Ей всегда приходилось просить его прекратить. Она постоянно молила Бога, чтобы тот его остановил. Это был неизменный пункт в ее вечерних молитвах. Но он так и не прекращал.
Кари прибавила шагу, чтобы он ее не догнал, но вдруг услышала у себя за спиной хлопок. Присев на корточки, команданте выстрелил под дом, где прятался ребенок. Она бросилась к нему, выкликая: «Es niño, es niño!» Поле зрения словно сузилось – по краям все размылось, четко видно только то, что строго по центру. Она будто неслась сквозь какой-то окутанный туманом тоннель, в центре которого маячила отчетливая фигура команданте.
А тот между тем бросил в дом фосфорную гранату, и над крышей взметнулось пламя. Опять присел на корточки во дворе, целясь под дом из пистолета. Кари бежала изо всех сил. Лицо ее онемело, будто маска. Выстрел. Команданте еще больше пригнулся, прицеливаясь, длинный палец поудобней устроился на спусковом крючке. В этот момент Кари резко остановилась, вскинула автомат и выстрелила ему в затылок.
Она чувствовала странное спокойствие. Клубы дыма уже затягивало под дом, и Кари увидела, как ребенок вылезает с противоположной стороны и опрометью бежит в лес. У самого края лесных зарослей он обернулся через плечо. Ребенок был действительно очень грязный. Среди деревьев она заметила какие-то лица. Чья-то рука нетерпеливо подзывала крошечную фигурку к себе.

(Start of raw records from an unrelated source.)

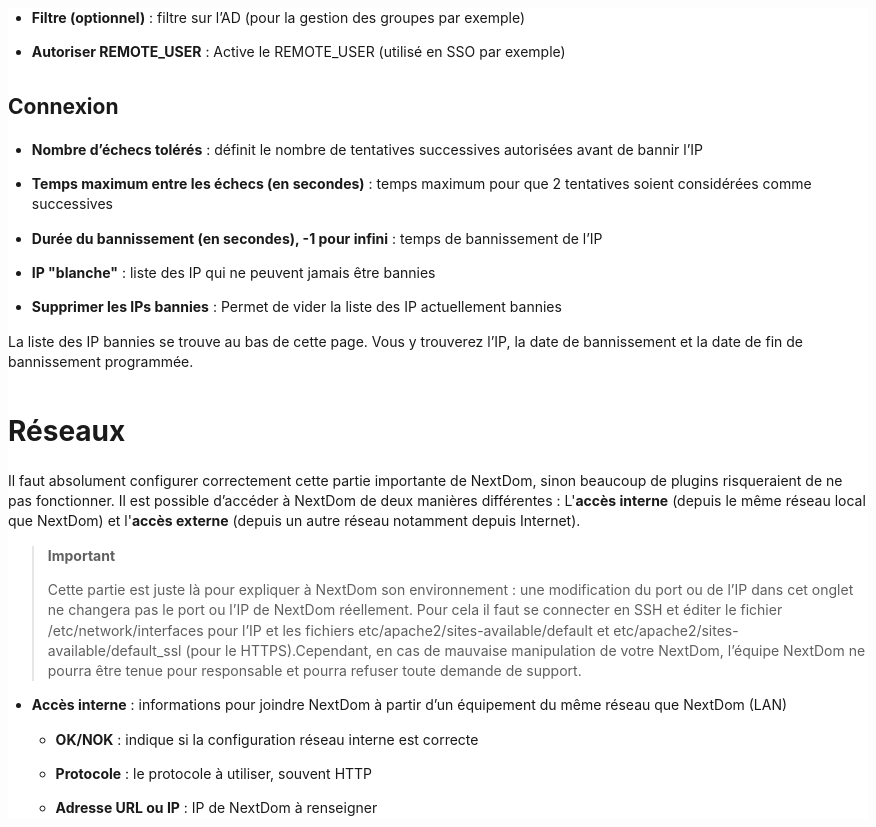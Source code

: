 -   **Filtre (optionnel)** : filtre sur l’AD (pour la gestion des
    groupes par exemple)

-   **Autoriser REMOTE\_USER** : Active le REMOTE\_USER (utilisé en SSO
    par exemple)

Connexion 
---------

-   **Nombre d’échecs tolérés** : définit le nombre de tentatives
    successives autorisées avant de bannir l’IP

-   **Temps maximum entre les échecs (en secondes)** : temps maximum
    pour que 2 tentatives soient considérées comme successives

-   **Durée du bannissement (en secondes), -1 pour infini** : temps de
    bannissement de l’IP

-   **IP "blanche"** : liste des IP qui ne peuvent jamais être bannies

-   **Supprimer les IPs bannies** : Permet de vider la liste des IP
    actuellement bannies

La liste des IP bannies se trouve au bas de cette page. Vous y trouverez
l’IP, la date de bannissement et la date de fin de bannissement
programmée.

Réseaux 
=======

Il faut absolument configurer correctement cette partie importante de
NextDom, sinon beaucoup de plugins risqueraient de ne pas fonctionner. Il
est possible d’accéder à NextDom de deux manières différentes : L'**accès
interne** (depuis le même réseau local que NextDom) et l'**accès
externe** (depuis un autre réseau notamment depuis Internet).

> **Important**
>
> Cette partie est juste là pour expliquer à NextDom son environnement :
> une modification du port ou de l’IP dans cet onglet ne changera pas le
> port ou l’IP de NextDom réellement. Pour cela il faut se connecter en
> SSH et éditer le fichier /etc/network/interfaces pour l’IP et les
> fichiers etc/apache2/sites-available/default et
> etc/apache2/sites-available/default\_ssl (pour le HTTPS).Cependant, en
> cas de mauvaise manipulation de votre NextDom, l’équipe NextDom ne
> pourra être tenue pour responsable et pourra refuser toute demande de
> support.

-   **Accès interne** : informations pour joindre NextDom à partir d’un
    équipement du même réseau que NextDom (LAN)

    -   **OK/NOK** : indique si la configuration réseau interne est
        correcte

    -   **Protocole** : le protocole à utiliser, souvent HTTP

    -   **Adresse URL ou IP** : IP de NextDom à renseigner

Команданте оказался слишком тяжелым, чтобы затащить его в огонь. В любую секунду мог появиться еще кто-то из бойцов и увидеть, как он лежит здесь, застреленный в затылок. Смертный приговор. Кари бросилась к трупу команданте. Одно из стекол его круглых очочков вылетело, в другом отражалось солнце. Поглядев на амуницию, которой он был увешан со всех сторон, можно было подумать, что команданте один готов одолеть целую армию. В числе прочего на хитроумном ремне со множеством отсеков и сумочек у него висела осколочная граната. Кари сдернула ее у него с пояса. Ухватила его за руку, подсунула ему под голову. Туда же затолкала и гранату. Выдернула чеку, отпустила рычаг и бросилась бежать без оглядки. Нырнула в кювет у дороги, широко открыв рот, как учили. Когда грохнул взрыв, вскарабкалась по откосу и побежала дальше. Все бежала и бежала. Смерть команданте вычеркнула один пункт из ее вечерних молитв.
В тот же день она отыскала своего рыжеволосого возлюбленного, и они бежали вместе.
Целый год прожили в деревушке под названием Фуэнте де Бендисьон[53] – он работал на лесопилке, она сражалась с кастрюлями на кухне местного пансиона. Собирались пожениться. В ту пору ей как раз исполнилось шестнадцать.
В то время нельзя было дезертировать из РВСК и остаться в живых. Под конец года sicarios[54] разыскали их и расстреляли парня прямо на улице, вместе с его шаферами, когда те в раздолбанном прокатном автомобиле ехали в церковь, где их дожидалась Кари с букетиком жасмина в руках.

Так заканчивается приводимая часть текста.